What the exercise asks »
Leave the images out. Give every line below again, precisely.

━━━━━ Data excerpts

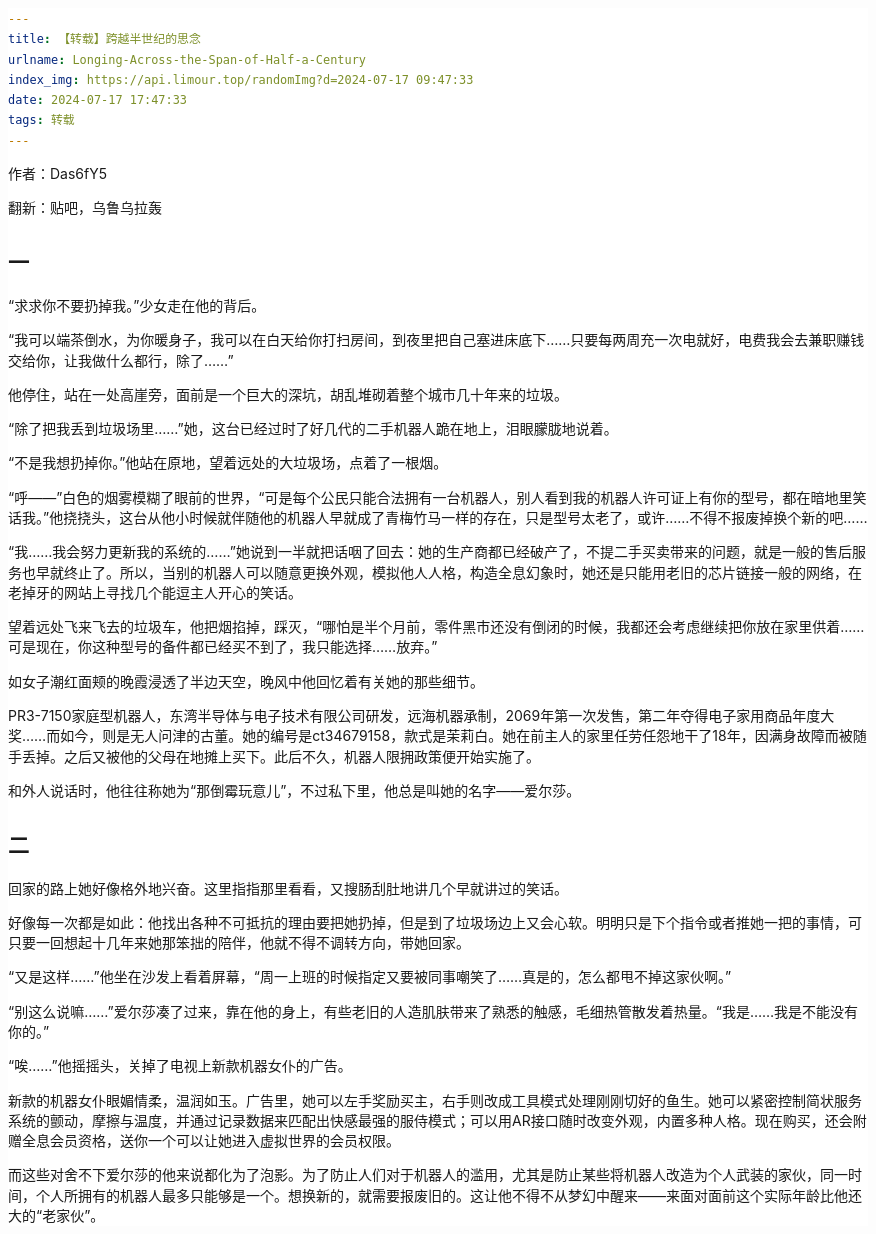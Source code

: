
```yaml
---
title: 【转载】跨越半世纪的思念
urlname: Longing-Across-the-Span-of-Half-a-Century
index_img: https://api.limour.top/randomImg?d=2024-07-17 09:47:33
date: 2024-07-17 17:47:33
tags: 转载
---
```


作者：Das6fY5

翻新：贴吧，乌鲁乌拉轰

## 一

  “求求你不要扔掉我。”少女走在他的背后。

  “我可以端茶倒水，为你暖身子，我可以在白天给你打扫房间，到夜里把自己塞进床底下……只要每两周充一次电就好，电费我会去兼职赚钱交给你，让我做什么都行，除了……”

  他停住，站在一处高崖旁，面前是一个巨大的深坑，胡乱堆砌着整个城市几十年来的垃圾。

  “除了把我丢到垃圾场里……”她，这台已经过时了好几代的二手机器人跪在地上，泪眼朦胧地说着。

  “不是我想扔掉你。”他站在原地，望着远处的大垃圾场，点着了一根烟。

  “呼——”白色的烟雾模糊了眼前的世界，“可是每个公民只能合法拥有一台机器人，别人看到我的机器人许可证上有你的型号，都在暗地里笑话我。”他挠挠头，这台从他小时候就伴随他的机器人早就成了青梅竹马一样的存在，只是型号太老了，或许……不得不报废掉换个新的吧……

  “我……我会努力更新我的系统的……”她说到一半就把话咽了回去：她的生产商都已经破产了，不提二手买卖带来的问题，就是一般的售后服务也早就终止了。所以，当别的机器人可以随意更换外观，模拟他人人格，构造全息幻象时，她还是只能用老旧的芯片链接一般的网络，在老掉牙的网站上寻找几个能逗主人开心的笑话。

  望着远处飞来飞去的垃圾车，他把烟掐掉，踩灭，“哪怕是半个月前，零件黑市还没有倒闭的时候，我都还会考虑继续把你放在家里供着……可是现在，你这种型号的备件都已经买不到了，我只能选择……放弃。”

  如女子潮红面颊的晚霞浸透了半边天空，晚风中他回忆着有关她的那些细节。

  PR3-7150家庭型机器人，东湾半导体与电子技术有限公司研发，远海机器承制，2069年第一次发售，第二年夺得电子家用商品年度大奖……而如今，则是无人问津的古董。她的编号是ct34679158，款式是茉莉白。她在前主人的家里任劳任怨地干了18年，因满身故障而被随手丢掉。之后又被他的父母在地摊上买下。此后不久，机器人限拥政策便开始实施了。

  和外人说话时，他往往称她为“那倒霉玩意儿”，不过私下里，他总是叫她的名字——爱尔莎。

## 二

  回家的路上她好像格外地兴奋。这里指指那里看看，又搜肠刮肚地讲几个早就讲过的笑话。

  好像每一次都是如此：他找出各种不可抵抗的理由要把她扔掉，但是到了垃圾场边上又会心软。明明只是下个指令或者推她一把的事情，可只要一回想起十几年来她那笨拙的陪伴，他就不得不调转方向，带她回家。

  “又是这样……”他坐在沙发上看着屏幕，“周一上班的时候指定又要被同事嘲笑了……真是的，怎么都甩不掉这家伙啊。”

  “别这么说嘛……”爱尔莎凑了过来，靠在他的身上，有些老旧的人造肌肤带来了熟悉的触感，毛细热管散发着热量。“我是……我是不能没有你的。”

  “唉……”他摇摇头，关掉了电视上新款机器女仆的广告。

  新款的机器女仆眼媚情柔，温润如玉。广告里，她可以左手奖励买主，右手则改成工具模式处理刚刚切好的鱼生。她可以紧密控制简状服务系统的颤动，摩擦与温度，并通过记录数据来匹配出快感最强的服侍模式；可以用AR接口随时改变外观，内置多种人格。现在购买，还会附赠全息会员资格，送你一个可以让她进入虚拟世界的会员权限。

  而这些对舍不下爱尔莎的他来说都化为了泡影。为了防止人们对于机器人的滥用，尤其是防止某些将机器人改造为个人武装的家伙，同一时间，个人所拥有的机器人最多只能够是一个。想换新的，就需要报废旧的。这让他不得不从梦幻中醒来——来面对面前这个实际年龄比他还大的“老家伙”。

━━━━━━━━━━

Answer to the problem »
Source code

:
```yaml
---
title: 【转载】跨越半世纪的思念
urlname: Longing-Across-the-Span-of-Half-a-Century
index_img: https://api.limour.top/randomImg?d=2024-07-17 09:47:33
date: 2024-07-17 17:47:33
tags: 转载
---
```


作者：Das6fY5

翻新：贴吧，乌鲁乌拉轰

## 一

  “求求你不要扔掉我。”少女走在他的背后。

  “我可以端茶倒水，为你暖身子，我可以在白天给你打扫房间，到夜里把自己塞进床底下……只要每两周充一次电就好，电费我会去兼职赚钱交给你，让我做什么都行，除了……”

  他停住，站在一处高崖旁，面前是一个巨大的深坑，胡乱堆砌着整个城市几十年来的垃圾。

  “除了把我丢到垃圾场里……”她，这台已经过时了好几代的二手机器人跪在地上，泪眼朦胧地说着。

  “不是我想扔掉你。”他站在原地，望着远处的大垃圾场，点着了一根烟。

  “呼——”白色的烟雾模糊了眼前的世界，“可是每个公民只能合法拥有一台机器人，别人看到我的机器人许可证上有你的型号，都在暗地里笑话我。”他挠挠头，这台从他小时候就伴随他的机器人早就成了青梅竹马一样的存在，只是型号太老了，或许……不得不报废掉换个新的吧……

  “我……我会努力更新我的系统的……”她说到一半就把话咽了回去：她的生产商都已经破产了，不提二手买卖带来的问题，就是一般的售后服务也早就终止了。所以，当别的机器人可以随意更换外观，模拟他人人格，构造全息幻象时，她还是只能用老旧的芯片链接一般的网络，在老掉牙的网站上寻找几个能逗主人开心的笑话。

  望着远处飞来飞去的垃圾车，他把烟掐掉，踩灭，“哪怕是半个月前，零件黑市还没有倒闭的时候，我都还会考虑继续把你放在家里供着……可是现在，你这种型号的备件都已经买不到了，我只能选择……放弃。”

  如女子潮红面颊的晚霞浸透了半边天空，晚风中他回忆着有关她的那些细节。

  PR3-7150家庭型机器人，东湾半导体与电子技术有限公司研发，远海机器承制，2069年第一次发售，第二年夺得电子家用商品年度大奖……而如今，则是无人问津的古董。她的编号是ct34679158，款式是茉莉白。她在前主人的家里任劳任怨地干了18年，因满身故障而被随手丢掉。之后又被他的父母在地摊上买下。此后不久，机器人限拥政策便开始实施了。

  和外人说话时，他往往称她为“那倒霉玩意儿”，不过私下里，他总是叫她的名字——爱尔莎。

## 二

  回家的路上她好像格外地兴奋。这里指指那里看看，又搜肠刮肚地讲几个早就讲过的笑话。

  好像每一次都是如此：他找出各种不可抵抗的理由要把她扔掉，但是到了垃圾场边上又会心软。明明只是下个指令或者推她一把的事情，可只要一回想起十几年来她那笨拙的陪伴，他就不得不调转方向，带她回家。

  “又是这样……”他坐在沙发上看着屏幕，“周一上班的时候指定又要被同事嘲笑了……真是的，怎么都甩不掉这家伙啊。”

  “别这么说嘛……”爱尔莎凑了过来，靠在他的身上，有些老旧的人造肌肤带来了熟悉的触感，毛细热管散发着热量。“我是……我是不能没有你的。”

  “唉……”他摇摇头，关掉了电视上新款机器女仆的广告。

  新款的机器女仆眼媚情柔，温润如玉。广告里，她可以左手奖励买主，右手则改成工具模式处理刚刚切好的鱼生。她可以紧密控制简状服务系统的颤动，摩擦与温度，并通过记录数据来匹配出快感最强的服侍模式；可以用AR接口随时改变外观，内置多种人格。现在购买，还会附赠全息会员资格，送你一个可以让她进入虚拟世界的会员权限。

  而这些对舍不下爱尔莎的他来说都化为了泡影。为了防止人们对于机器人的滥用，尤其是防止某些将机器人改造为个人武装的家伙，同一时间，个人所拥有的机器人最多只能够是一个。想换新的，就需要报废旧的。这让他不得不从梦幻中醒来——来面对面前这个实际年龄比他还大的“老家伙”。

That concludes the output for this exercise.